The same applies to our thinking. It must be there first, if
we would observe it.
The reason why it is impossible to observe thinking in the
actual moment of its occurrence, is the very one which makes
it possible for us to know it more immediately and more
intimately than any other process in the world. Just because
it is our own creation do we know the characteristic features
of its course, the manner in which the process takes place.
What in all other spheres of observation can be found only
indirectly, namely, the relevant context and the relationship
between the individual objects, is, in the case of thinking,
known to us in an absolutely direct way. I do not on the face
of it know why, for my observation, thunder follows lightning;
but I know directly, from the very content of the two
concepts, why my thinking connects the concept of thunder
with the concept of lightning. It does not matter in the least
whether I have the right concepts of lightning and thunder.
The connection between those concepts that I do have is
clear to me, and this through the very concepts themselves.

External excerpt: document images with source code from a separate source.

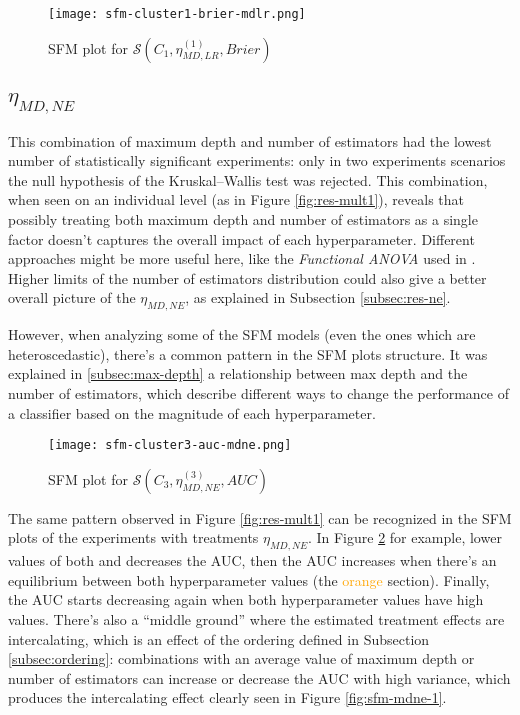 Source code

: \begin{figure}[H]
    \centering
    \texttt{[image: sfm-cluster1-brier-mdlr.png]}
    \caption{SFM plot for $\mathcal{S}(C_1, \eta^{(1)}_{MD, LR}, Brier)$}
    \label{fig:sfm-mdlr-2}
\end{figure}

\subsection{\texorpdfstring{\Large$\eta_{MD, NE}$}{}}

This combination of maximum depth and number of estimators had the lowest number of statistically significant experiments: only in two experiments scenarios the null hypothesis of the Kruskal–Wallis test was rejected. This combination, when seen on an individual level (as in Figure \ref{fig:res-mult1}), reveals that possibly treating both maximum depth and number of estimators as a single factor doesn't captures the overall impact of each hyperparameter. Different approaches might be more useful here, like the \textit{Functional ANOVA} used in \cite{van2018hyperparameter}. Higher limits of the number of estimators distribution could also give a better overall picture of the $\eta_{MD, NE}$, as explained in Subsection \ref{subsec:res-ne}.

However, when analyzing some of the SFM models (even the ones which are heteroscedastic), there's a common pattern in the SFM plots structure. It was explained in \ref{subsec:max-depth} a relationship between max depth and the number of estimators, which describe different ways to change the performance of a classifier based on the magnitude of each hyperparameter.

\begin{figure}[H]
    \centering
    \texttt{[image: sfm-cluster3-auc-mdne.png]}
    \caption{SFM plot for $\mathcal{S}(C_3, \eta^{(3)}_{MD, NE}, AUC)$}
    \label{fig:sfm-mdne-2}
\end{figure}

The same pattern observed in Figure \ref{fig:res-mult1} can be recognized in the SFM plots of the experiments with treatments $\eta_{MD, NE}$. In Figure \ref{fig:sfm-mdne-2} for example, lower values of both  and  decreases the AUC, then the AUC increases when there's an equilibrium between both hyperparameter values (the  \textcolor{orange}{orange} section). Finally, the AUC starts decreasing again when both hyperparameter values have high values. There's also a ``middle ground'' where the estimated treatment effects are intercalating, which is an effect of the ordering defined in Subsection \ref{subsec:ordering}: combinations with an average value of maximum depth or number of estimators can increase or decrease the AUC with high variance, which produces the intercalating effect clearly seen in Figure \ref{fig:sfm-mdne-1}.

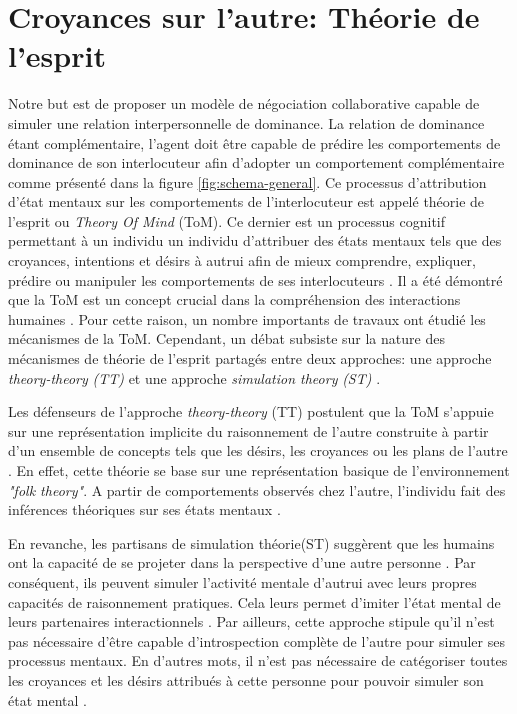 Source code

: \section{Croyances sur l'autre: Théorie de l'esprit}
Notre but est de proposer un modèle de négociation collaborative capable de simuler une relation interpersonnelle de dominance. La relation de dominance étant complémentaire, l'agent doit être capable de prédire les comportements de dominance de son interlocuteur afin d'adopter un comportement complémentaire comme présenté dans la figure \ref{fig:schema-general}. 
Ce processus d'attribution d'état mentaux sur les comportements de l'interlocuteur est appelé théorie de l'esprit ou \emph{Theory Of Mind} (ToM). Ce dernier est un processus cognitif permettant à un individu un individu d'attribuer des états mentaux tels que des croyances, intentions et désirs à autrui afin de mieux comprendre, expliquer, prédire ou manipuler les comportements de ses interlocuteurs \cite{harbers2012modeling}. Il a été démontré que la ToM est un concept crucial dans la compréhension des interactions humaines \cite{whiten1991natural,byom2013theory}. Pour cette raison, un nombre importants de travaux ont étudié les mécanismes de la ToM. Cependant, un débat subsiste sur la nature des mécanismes de théorie de l’esprit partagés entre deux approches: une approche \textit{theory-theory}  \emph{(TT)} et une approche \textit{simulation theory} \emph{(ST)} \cite{harbers2012modeling,shanton2010simulation}.

Les défenseurs de l'approche \textit{theory-theory} (TT) postulent que la ToM s’appuie sur une représentation implicite du raisonnement de l'autre construite à partir d'un ensemble de concepts tels que les désirs, les croyances ou les plans de l'autre \cite{harbers2012modeling}. En effet, cette théorie se base sur une représentation basique de l'environnement \emph{"folk theory"}. A partir de comportements observés chez l'autre, l'individu fait des inférences théoriques sur ses états mentaux \cite{shanton2010simulation}.

En revanche, les partisans de simulation théorie(ST) suggèrent que les humains ont la capacité de se projeter dans la perspective d'une autre personne \cite{shanton2010simulation}.
Par conséquent, ils peuvent simuler l'activité mentale d'autrui avec leurs propres capacités de raisonnement pratiques. Cela leurs permet d'imiter l'état mental de leurs partenaires interactionnels \cite{harbers2009modeling}.
Par ailleurs, cette approche stipule qu'il n'est pas nécessaire d'être capable d'introspection complète de l'autre pour simuler ses processus mentaux. En d'autres mots, il n'est pas nécessaire de catégoriser toutes les croyances et les désirs attribués à cette personne pour pouvoir simuler son état mental \cite{harbers2012modeling}.

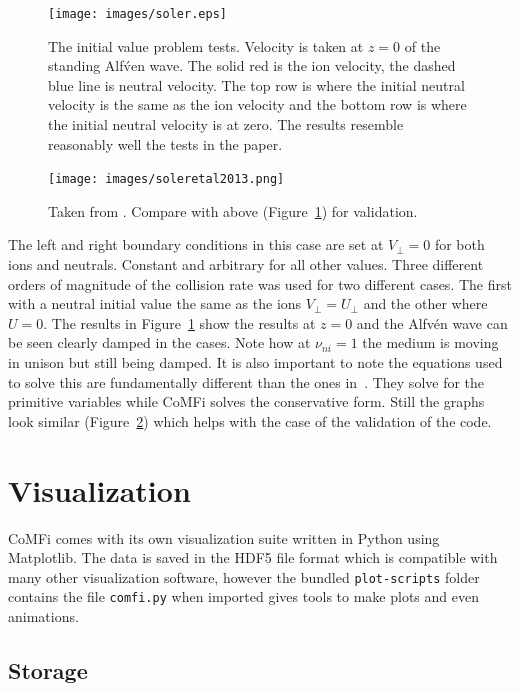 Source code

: \documentclass[12pt,upcase]{umlthesis}
\def\code#1{\texttt{#1}}
\begin{document}
\begin{figure}[ht!]
	\centering
	\texttt{[image: images/soler.eps]}
	\caption{The \citet{Soler2013} initial value problem tests. Velocity is taken at $z=0$ of the standing Alf\'ven wave. The solid red is the ion velocity, the dashed blue line is neutral velocity. The top row is where the initial neutral velocity is the same as the ion velocity and the bottom row is where the initial neutral velocity is at zero. The results resemble reasonably well the tests in the \citet{Soler2013} paper.}\label{fig:soler}
\end{figure}

\begin{figure}[ht!]
	\centering
	\texttt{[image: images/soleretal2013.png]}
	\caption{Taken from \citet{Soler2013}. Compare with above (Figure~\ref{fig:soler}) for validation.}\label{fig:soleretal2013}
\end{figure}

The left and right boundary conditions in this case are set at $V_{\perp} = 0$ for both ions and neutrals. Constant and arbitrary for all other values. Three different orders of magnitude of the collision rate was used for two different cases. The first with a neutral initial value the same as the ions $V_{\perp} = U_{\perp}$ and the other where $U=0$. The results in Figure~\ref{fig:soler} show the results at $z=0$ and the Alfv\'en wave can be seen clearly damped in the cases. Note how at $\nu_{ni}=1$ the medium is moving in unison but still being damped. It is also important to note the equations used to solve this are fundamentally different than the ones in~\citet{Soler2013}. They solve for the primitive variables while CoMFi solves the conservative form. Still the graphs look similar (Figure~\ref{fig:soleretal2013}) which helps with the case of the validation of the code.
\section{Visualization}\label{sec:visualization} 

CoMFi comes with its own visualization suite written in Python using Matplotlib. The data is saved in the HDF5 file format which is compatible with many other visualization software, however the bundled \code{plot-scripts} folder contains the file \code{comfi.py} when imported gives tools to make plots and even animations.

\subsection{Storage}
\end{document}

This transparent clearness concerning our thinking process
is quite independent of our knowledge of the physiological
basis of thinking. Here I am speaking of thinking in so
far as we know it from the observation of our own spiritual
activity. How one material process in my brain causes or
influences another while I am carrying out a thinking operation,
is quite irrelevant. What I observe about thinking is not what
process in my brain connects the concept lightning with the
concept thunder but what causes me to bring the two
concepts into a particular relationship. My observation shows
me that in linking one thought with another there is nothing
to guide me but the content of my thoughts; I am not guided
by any material processes in my brain. In a less materialistic
age than our own, this remark would of course be entirely
superfluous. Today, however, when there are people who
believe that once we know what matter is we shall also know
how it thinks, we do have to insist that one may talk about
thinking without trespassing on the domain of brain
physiology.
Many people today find it difficult to grasp the concept of
thinking in its purity. Anyone who challenges the description
of thinking which I have given here by quoting
Cabanis'
statement that “the brain secretes thoughts as the liver does
gall or the spittle-glands spittle ...”, simply does not know
what I am talking about. He tries to find thinking by a
process of mere observation in the same way that we proceed
in the case of other objects that make up the world. But he
cannot find it in this way because, as I have shown, it eludes
just this ordinary observation. Whoever cannot transcend
materialism lacks the ability to bring about the exceptional
condition I have described, in which he becomes conscious
of what in all other spiritual activity remains unconscious.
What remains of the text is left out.